(Dataset entries)

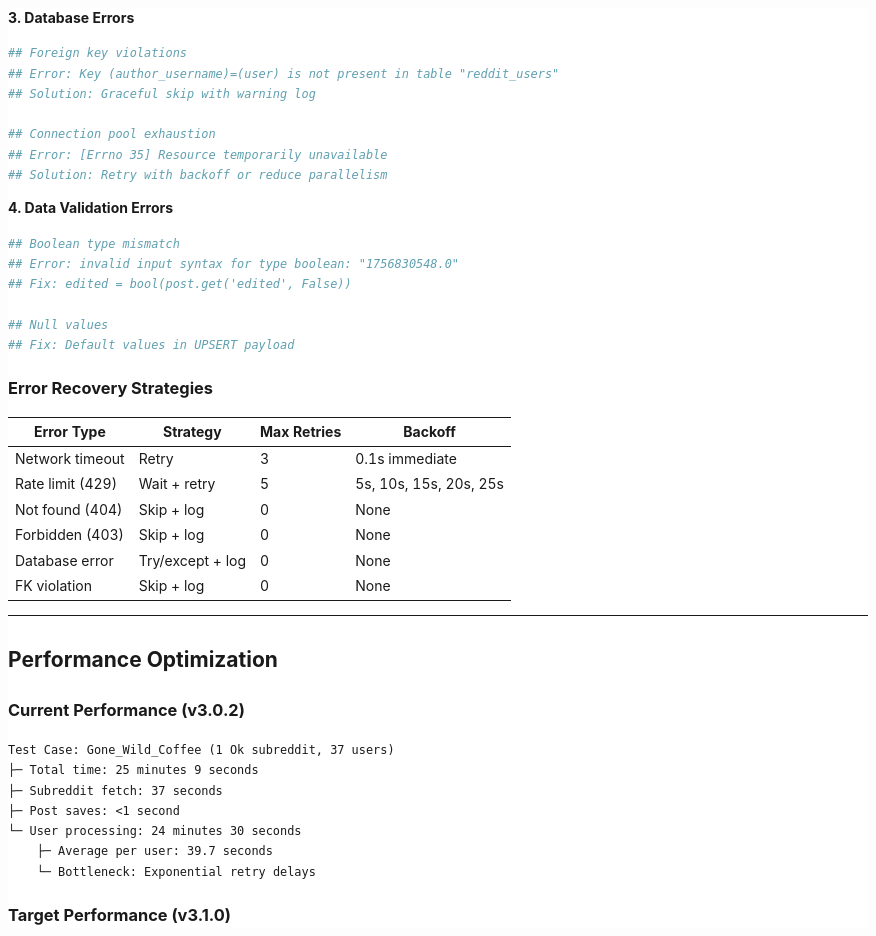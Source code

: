 **3. Database Errors**
```python
## Foreign key violations
## Error: Key (author_username)=(user) is not present in table "reddit_users"
## Solution: Graceful skip with warning log

## Connection pool exhaustion
## Error: [Errno 35] Resource temporarily unavailable
## Solution: Retry with backoff or reduce parallelism
```

**4. Data Validation Errors**
```python
## Boolean type mismatch
## Error: invalid input syntax for type boolean: "1756830548.0"
## Fix: edited = bool(post.get('edited', False))

## Null values
## Fix: Default values in UPSERT payload
```

### Error Recovery Strategies

| Error Type | Strategy | Max Retries | Backoff |
|------------|----------|-------------|---------|
| Network timeout | Retry | 3 | 0.1s immediate |
| Rate limit (429) | Wait + retry | 5 | 5s, 10s, 15s, 20s, 25s |
| Not found (404) | Skip + log | 0 | None |
| Forbidden (403) | Skip + log | 0 | None |
| Database error | Try/except + log | 0 | None |
| FK violation | Skip + log | 0 | None |

---

## Performance Optimization

### Current Performance (v3.0.2)

```
Test Case: Gone_Wild_Coffee (1 Ok subreddit, 37 users)
├─ Total time: 25 minutes 9 seconds
├─ Subreddit fetch: 37 seconds
├─ Post saves: <1 second
└─ User processing: 24 minutes 30 seconds
    ├─ Average per user: 39.7 seconds
    └─ Bottleneck: Exponential retry delays
```

### Target Performance (v3.1.0)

Task requirements
Copy each line of the preceding data that contains the string "Database".

Exercise answer
: **3. Database Errors**
| Database error | Try/except + log | 0 | None |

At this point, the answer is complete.